▶ [DATASET ENTRIES]
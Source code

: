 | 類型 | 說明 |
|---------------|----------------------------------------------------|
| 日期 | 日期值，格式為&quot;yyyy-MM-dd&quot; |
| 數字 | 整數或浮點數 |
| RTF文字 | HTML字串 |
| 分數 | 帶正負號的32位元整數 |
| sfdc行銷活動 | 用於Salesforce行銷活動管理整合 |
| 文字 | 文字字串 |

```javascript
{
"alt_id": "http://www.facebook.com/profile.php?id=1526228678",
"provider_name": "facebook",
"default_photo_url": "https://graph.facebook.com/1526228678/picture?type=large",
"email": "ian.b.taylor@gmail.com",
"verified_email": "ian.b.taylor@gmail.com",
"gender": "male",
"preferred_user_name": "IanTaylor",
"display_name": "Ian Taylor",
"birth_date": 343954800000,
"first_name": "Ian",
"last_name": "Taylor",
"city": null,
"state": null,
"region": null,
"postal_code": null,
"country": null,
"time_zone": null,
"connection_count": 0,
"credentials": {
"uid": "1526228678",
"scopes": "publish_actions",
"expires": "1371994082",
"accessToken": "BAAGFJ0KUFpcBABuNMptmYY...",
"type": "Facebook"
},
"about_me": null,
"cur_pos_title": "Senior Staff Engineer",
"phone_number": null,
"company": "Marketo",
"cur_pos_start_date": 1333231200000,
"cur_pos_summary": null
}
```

▶ [ABOUT THIS TASK] Copy every record exactly.

▶ [SOLUTION]
Source code

: | 類型 | 說明 |
|---------------|----------------------------------------------------|
| 日期 | 日期值，格式為&quot;yyyy-MM-dd&quot; |
| 數字 | 整數或浮點數 |
| RTF文字 | HTML字串 |
| 分數 | 帶正負號的32位元整數 |
| sfdc行銷活動 | 用於Salesforce行銷活動管理整合 |
| 文字 | 文字字串 |

```javascript
{
"alt_id": "http://www.facebook.com/profile.php?id=1526228678",
"provider_name": "facebook",
"default_photo_url": "https://graph.facebook.com/1526228678/picture?type=large",
"email": "ian.b.taylor@gmail.com",
"verified_email": "ian.b.taylor@gmail.com",
"gender": "male",
"preferred_user_name": "IanTaylor",
"display_name": "Ian Taylor",
"birth_date": 343954800000,
"first_name": "Ian",
"last_name": "Taylor",
"city": null,
"state": null,
"region": null,
"postal_code": null,
"country": null,
"time_zone": null,
"connection_count": 0,
"credentials": {
"uid": "1526228678",
"scopes": "publish_actions",
"expires": "1371994082",
"accessToken": "BAAGFJ0KUFpcBABuNMptmYY...",
"type": "Facebook"
},
"about_me": null,
"cur_pos_title": "Senior Staff Engineer",
"phone_number": null,
"company": "Marketo",
"cur_pos_start_date": 1333231200000,
"cur_pos_summary": null
}
```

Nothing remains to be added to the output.